What you should do — For this exercise, reproduce the records exactly as they stand and do not carry any images over.

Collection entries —
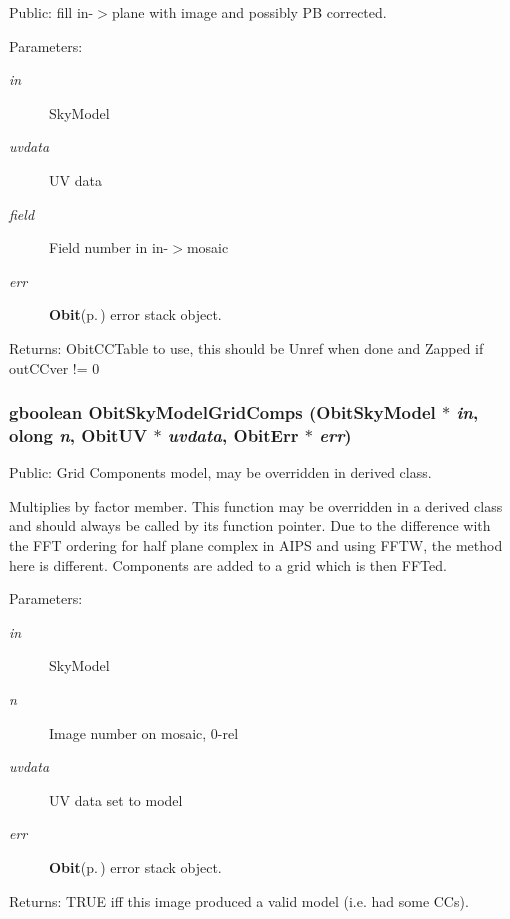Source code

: Public: fill in-$>$plane with image and possibly PB corrected. 

\begin{Desc}
\item[Parameters:]
\begin{description}
\item[{\em in}]Sky\-Model \item[{\em uvdata}]UV data \item[{\em field}]Field number in in-$>$mosaic \item[{\em err}]{\bf Obit}{\rm (p.\,\pageref{structObit})} error stack object. \end{description}
\end{Desc}
\begin{Desc}
\item[Returns:]Obit\-CCTable to use, this should be Unref when done and Zapped if out\-CCver != 0 \end{Desc}
\subsubsection{\setlength{\rightskip}{0pt plus 5cm}gboolean Obit\-Sky\-Model\-Grid\-Comps ({\bf Obit\-Sky\-Model} $\ast$ {\em in}, {\bf olong} {\em n}, {\bf Obit\-UV} $\ast$ {\em uvdata}, {\bf Obit\-Err} $\ast$ {\em err})}\label{ObitSkyModel_8h_a63}


Public: Grid Components model, may be overridden in derived class. 

Multiplies by factor member. This function may be overridden in a derived class and should always be called by its function pointer. Due to the difference with the FFT ordering for half plane complex in AIPS and using FFTW, the method here is different. Components are added to a grid which is then FFTed. \begin{Desc}
\item[Parameters:]
\begin{description}
\item[{\em in}]Sky\-Model \item[{\em n}]Image number on mosaic, 0-rel \item[{\em uvdata}]UV data set to model \item[{\em err}]{\bf Obit}{\rm (p.\,\pageref{structObit})} error stack object. \end{description}
\end{Desc}
\begin{Desc}
\item[Returns:]TRUE iff this image produced a valid model (i.e. had some CCs). \end{Desc}
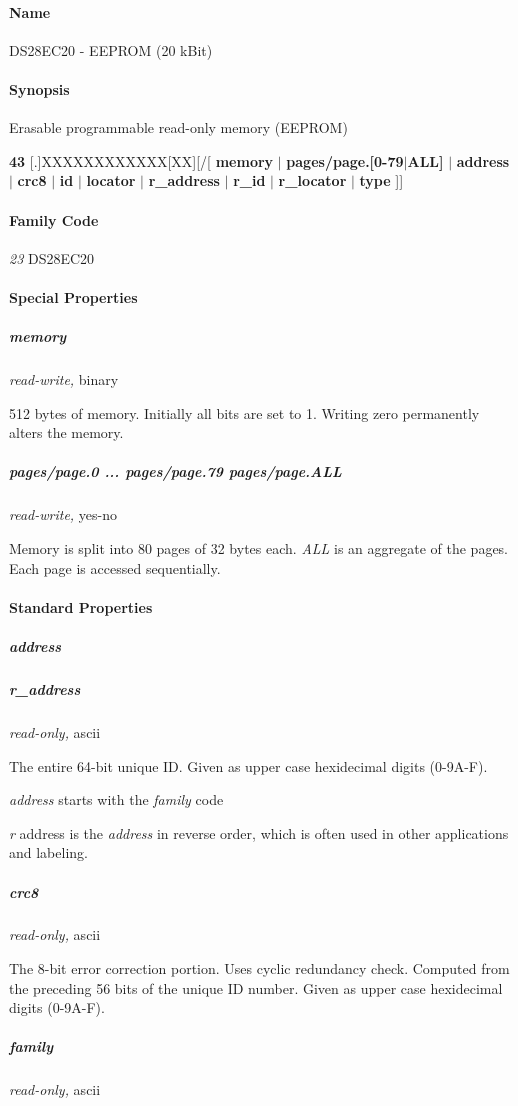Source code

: \paragraph*{Name}
DS28EC20 - EEPROM (20 kBit) 
\paragraph*{Synopsis}
Erasable programmable
read-only memory (EEPROM) 

\textbf{43} [.]XXXXXXXXXXXX[XX][/[ \textbf{memory} $|$ \textbf{pages/page.[0-79$|$ALL]}
$|$           \textbf{address} $|$ \textbf{crc8} $|$ \textbf{id} $|$ \textbf{locator} $|$ \textbf{r\_address} $|$ \textbf{r\_id} $|$ \textbf{r\_locator} $|$ \textbf{type}
 ]] 
\paragraph*{Family Code}


\textit{23} DS28EC20 
\paragraph*{Special Properties}

\subparagraph*{memory}\textit{read-write,} binary 

512 bytes of memory. Initially all bits are set to 1. Writing zero permanently
alters the memory. 
\subparagraph*{pages/page.0 ... pages/page.79 pages/page.ALL}\textit{read-write,} yes-no


Memory is split into 80 pages of 32 bytes each. \textit{ALL} is an aggregate of the
pages. Each page is accessed sequentially. 
\paragraph*{Standard Properties}
          
\subparagraph*{address}
\subparagraph*{r\_address}\textit{read-only,}
ascii 

The entire 64-bit unique ID. Given as upper case hexidecimal digits (0-9A-F).


\textit{address} starts with the \textit{family} code 

\textit{r} address is the \textit{address} in reverse order, which is often used in other
applications and labeling. 
\subparagraph*{crc8}\textit{read-only,} ascii 

The 8-bit error correction portion. Uses cyclic redundancy check. Computed
from the preceding 56 bits of the unique ID number. Given as upper case
hexidecimal digits (0-9A-F). 
\subparagraph*{family}\textit{read-only,} ascii 

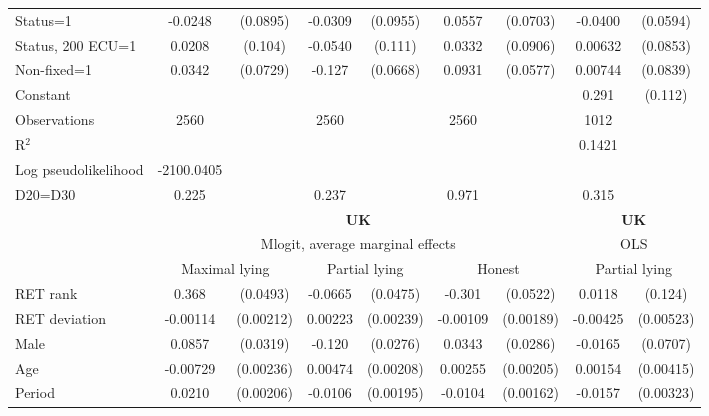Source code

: \begin{tabular}{l|cccccc|cc}
Status=1        &  -0.0248         & (0.0895)&  -0.0309         & (0.0955)&   0.0557         & (0.0703)&  -0.0400         & (0.0594)\\
Status, 200 ECU=1&   0.0208         &  (0.104)&  -0.0540         &  (0.111)&   0.0332         & (0.0906)&  0.00632         & (0.0853)\\
Non-fixed=1     &   0.0342         & (0.0729)&   -0.127\sym{*}  & (0.0668)&   0.0931         & (0.0577)&  0.00744         & (0.0839)\\
Constant        &                  &         &                  &         &                  &         &    0.291\sym{**} &  (0.112)\\
\hline
Observations    &     2560         &         &     2560         &         &     2560         &         &     1012         &         \\
R$^2$      &                  &         &                  &         &                  &         &       0.1421   &   \\ 
Log pseudolikelihood  &  -2100.0405   &         &                  &         &                  &         &           &   \\ 
D20=D30         &    0.225         &         &    0.237         &         &    0.971         &         &    0.315         &         \\
\hline\hline
&\multicolumn{6}{c|}{\bf UK}&\multicolumn{2}{c}{\bf UK}\\ &\multicolumn{6}{c|}{Mlogit, average marginal effects }&\multicolumn{2}{c}{OLS}\\
                &\multicolumn{2}{c}{Maximal lying}&\multicolumn{2}{c}{Partial lying}&\multicolumn{2}{c}{Honest}  &\multicolumn{2}{c}{Partial lying}\\
\hline
RET rank        &    0.368\sym{***}& (0.0493)&  -0.0665         & (0.0475)&   -0.301\sym{***}& (0.0522)&   0.0118         &  (0.124)\\
RET deviation   & -0.00114         &(0.00212)&  0.00223         &(0.00239)& -0.00109         &(0.00189)& -0.00425         &(0.00523)\\
Male            &   0.0857\sym{***}& (0.0319)&   -0.120\sym{***}& (0.0276)&   0.0343         & (0.0286)&  -0.0165         & (0.0707)\\
Age             & -0.00729\sym{***}&(0.00236)&  0.00474\sym{**} &(0.00208)&  0.00255         &(0.00205)&  0.00154         &(0.00415)\\
Period          &   0.0210\sym{***}&(0.00206)&  -0.0106\sym{***}&(0.00195)&  -0.0104\sym{***}&(0.00162)&  -0.0157\sym{***}&(0.00323)\\

\end{tabular}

The answer —
Source code

: Public: fill in-$>$plane with image and possibly PB corrected. 

\begin{Desc}
\item[Parameters:]
\begin{description}
\item[{\em in}]Sky\-Model \item[{\em uvdata}]UV data \item[{\em field}]Field number in in-$>$mosaic \item[{\em err}]{\bf Obit}{\rm (p.\,\pageref{structObit})} error stack object. \end{description}
\end{Desc}
\begin{Desc}
\item[Returns:]Obit\-CCTable to use, this should be Unref when done and Zapped if out\-CCver != 0 \end{Desc}
\subsubsection{\setlength{\rightskip}{0pt plus 5cm}gboolean Obit\-Sky\-Model\-Grid\-Comps ({\bf Obit\-Sky\-Model} $\ast$ {\em in}, {\bf olong} {\em n}, {\bf Obit\-UV} $\ast$ {\em uvdata}, {\bf Obit\-Err} $\ast$ {\em err})}\label{ObitSkyModel_8h_a63}


Public: Grid Components model, may be overridden in derived class. 

Multiplies by factor member. This function may be overridden in a derived class and should always be called by its function pointer. Due to the difference with the FFT ordering for half plane complex in AIPS and using FFTW, the method here is different. Components are added to a grid which is then FFTed. \begin{Desc}
\item[Parameters:]
\begin{description}
\item[{\em in}]Sky\-Model \item[{\em n}]Image number on mosaic, 0-rel \item[{\em uvdata}]UV data set to model \item[{\em err}]{\bf Obit}{\rm (p.\,\pageref{structObit})} error stack object. \end{description}
\end{Desc}
\begin{Desc}
\item[Returns:]TRUE iff this image produced a valid model (i.e. had some CCs). \end{Desc}
Source code

: \paragraph*{Name}
DS28EC20 - EEPROM (20 kBit) 
\paragraph*{Synopsis}
Erasable programmable
read-only memory (EEPROM) 

\textbf{43} [.]XXXXXXXXXXXX[XX][/[ \textbf{memory} $|$ \textbf{pages/page.[0-79$|$ALL]}
$|$           \textbf{address} $|$ \textbf{crc8} $|$ \textbf{id} $|$ \textbf{locator} $|$ \textbf{r\_address} $|$ \textbf{r\_id} $|$ \textbf{r\_locator} $|$ \textbf{type}
 ]] 
\paragraph*{Family Code}


\textit{23} DS28EC20 
\paragraph*{Special Properties}

\subparagraph*{memory}\textit{read-write,} binary 

512 bytes of memory. Initially all bits are set to 1. Writing zero permanently
alters the memory. 
\subparagraph*{pages/page.0 ... pages/page.79 pages/page.ALL}\textit{read-write,} yes-no


Memory is split into 80 pages of 32 bytes each. \textit{ALL} is an aggregate of the
pages. Each page is accessed sequentially. 
\paragraph*{Standard Properties}
          
\subparagraph*{address}
\subparagraph*{r\_address}\textit{read-only,}
ascii 

The entire 64-bit unique ID. Given as upper case hexidecimal digits (0-9A-F).


\textit{address} starts with the \textit{family} code 

\textit{r} address is the \textit{address} in reverse order, which is often used in other
applications and labeling. 
\subparagraph*{crc8}\textit{read-only,} ascii 

The 8-bit error correction portion. Uses cyclic redundancy check. Computed
from the preceding 56 bits of the unique ID number. Given as upper case
hexidecimal digits (0-9A-F). 
\subparagraph*{family}\textit{read-only,} ascii 

Source code

: \begin{tabular}{l|cccccc|cc}
Status=1        &  -0.0248         & (0.0895)&  -0.0309         & (0.0955)&   0.0557         & (0.0703)&  -0.0400         & (0.0594)\\
Status, 200 ECU=1&   0.0208         &  (0.104)&  -0.0540         &  (0.111)&   0.0332         & (0.0906)&  0.00632         & (0.0853)\\
Non-fixed=1     &   0.0342         & (0.0729)&   -0.127\sym{*}  & (0.0668)&   0.0931         & (0.0577)&  0.00744         & (0.0839)\\
Constant        &                  &         &                  &         &                  &         &    0.291\sym{**} &  (0.112)\\
\hline
Observations    &     2560         &         &     2560         &         &     2560         &         &     1012         &         \\
R$^2$      &                  &         &                  &         &                  &         &       0.1421   &   \\ 
Log pseudolikelihood  &  -2100.0405   &         &                  &         &                  &         &           &   \\ 
D20=D30         &    0.225         &         &    0.237         &         &    0.971         &         &    0.315         &         \\
\hline\hline
&\multicolumn{6}{c|}{\bf UK}&\multicolumn{2}{c}{\bf UK}\\ &\multicolumn{6}{c|}{Mlogit, average marginal effects }&\multicolumn{2}{c}{OLS}\\
                &\multicolumn{2}{c}{Maximal lying}&\multicolumn{2}{c}{Partial lying}&\multicolumn{2}{c}{Honest}  &\multicolumn{2}{c}{Partial lying}\\
\hline
RET rank        &    0.368\sym{***}& (0.0493)&  -0.0665         & (0.0475)&   -0.301\sym{***}& (0.0522)&   0.0118         &  (0.124)\\
RET deviation   & -0.00114         &(0.00212)&  0.00223         &(0.00239)& -0.00109         &(0.00189)& -0.00425         &(0.00523)\\
Male            &   0.0857\sym{***}& (0.0319)&   -0.120\sym{***}& (0.0276)&   0.0343         & (0.0286)&  -0.0165         & (0.0707)\\
Age             & -0.00729\sym{***}&(0.00236)&  0.00474\sym{**} &(0.00208)&  0.00255         &(0.00205)&  0.00154         &(0.00415)\\
Period          &   0.0210\sym{***}&(0.00206)&  -0.0106\sym{***}&(0.00195)&  -0.0104\sym{***}&(0.00162)&  -0.0157\sym{***}&(0.00323)\\

\end{tabular}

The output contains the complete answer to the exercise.